They meet in secret, they are in charge of vast sums of money, and the fate of a national culture rests in their hands. Yes it’s the Literature Board of the Australia Council in their dreams, who have just announced their list of half-yearly grants – the first under new chair, postmodern lit academic turned News Ltd neocon heavy Imre Saluzshinsky.

There’s few surprises in the list of small and medium grants, nor would you suspect any – the awards are made by a board of half-dozen with another eight or so people acting as advisors to chip in opinions.

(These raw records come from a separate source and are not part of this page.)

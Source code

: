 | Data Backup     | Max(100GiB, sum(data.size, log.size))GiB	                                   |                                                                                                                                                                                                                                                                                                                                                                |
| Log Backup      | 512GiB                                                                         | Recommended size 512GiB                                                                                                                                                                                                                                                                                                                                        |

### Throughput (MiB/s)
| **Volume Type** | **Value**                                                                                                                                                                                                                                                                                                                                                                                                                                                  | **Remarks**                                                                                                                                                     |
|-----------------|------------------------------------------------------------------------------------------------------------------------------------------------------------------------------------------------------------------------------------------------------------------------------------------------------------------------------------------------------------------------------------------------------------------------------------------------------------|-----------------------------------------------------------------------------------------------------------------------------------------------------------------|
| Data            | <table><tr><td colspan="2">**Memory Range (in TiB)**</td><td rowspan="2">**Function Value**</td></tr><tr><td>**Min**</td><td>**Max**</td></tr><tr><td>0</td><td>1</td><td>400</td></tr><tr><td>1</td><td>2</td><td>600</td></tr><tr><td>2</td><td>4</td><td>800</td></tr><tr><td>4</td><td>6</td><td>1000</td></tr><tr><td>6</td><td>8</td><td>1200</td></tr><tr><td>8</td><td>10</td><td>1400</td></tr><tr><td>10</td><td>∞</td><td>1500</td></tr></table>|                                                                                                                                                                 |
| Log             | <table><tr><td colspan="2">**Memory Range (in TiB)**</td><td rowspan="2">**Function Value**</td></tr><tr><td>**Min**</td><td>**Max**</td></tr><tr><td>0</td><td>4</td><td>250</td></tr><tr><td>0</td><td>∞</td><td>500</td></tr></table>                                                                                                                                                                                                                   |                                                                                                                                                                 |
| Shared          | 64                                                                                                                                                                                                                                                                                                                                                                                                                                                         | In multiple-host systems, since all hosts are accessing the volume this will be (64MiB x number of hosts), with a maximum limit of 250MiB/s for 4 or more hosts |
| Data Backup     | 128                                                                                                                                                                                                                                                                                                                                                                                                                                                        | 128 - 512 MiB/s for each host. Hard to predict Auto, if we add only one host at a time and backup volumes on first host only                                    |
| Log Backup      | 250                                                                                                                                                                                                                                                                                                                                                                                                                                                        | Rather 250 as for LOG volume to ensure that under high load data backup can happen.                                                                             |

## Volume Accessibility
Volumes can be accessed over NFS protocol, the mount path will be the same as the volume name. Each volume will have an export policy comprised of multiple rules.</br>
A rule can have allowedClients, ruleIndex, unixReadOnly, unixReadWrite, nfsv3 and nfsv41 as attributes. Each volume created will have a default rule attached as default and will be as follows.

The real surprise is in the fellowships – the $90,000 jackpots which give a senior author a couple of years or, if you’re Bob Ellis, about ten and a half days – where conventional choice, poet Laurie Duggan, is joined by crime fiction novelist Peter Temple.

Temple is a great writer, with a swag of Ned Kelly awards, and one of the few Oz crime writers with definitely literary qualities – so does he really need the award? Ads for his books are all over the London Tube at the moment, and he’s being positioned as the next Ian Rankin. Surely, there must be film rights etc in the offing? Isn’t that the point of writing crime fiction?

The award is doubly weird under Saluzshinsky, since he has previously come out against “cultural protectionism” as a product of local “ayatollahs” and “Hansonites”. Strange then to give money to the one literary sector that can pay its own way. Does the fellowship function as a sort of industry incentive, encouraging unmarketable haiku-ists to start giving us dead blondes in alleyways?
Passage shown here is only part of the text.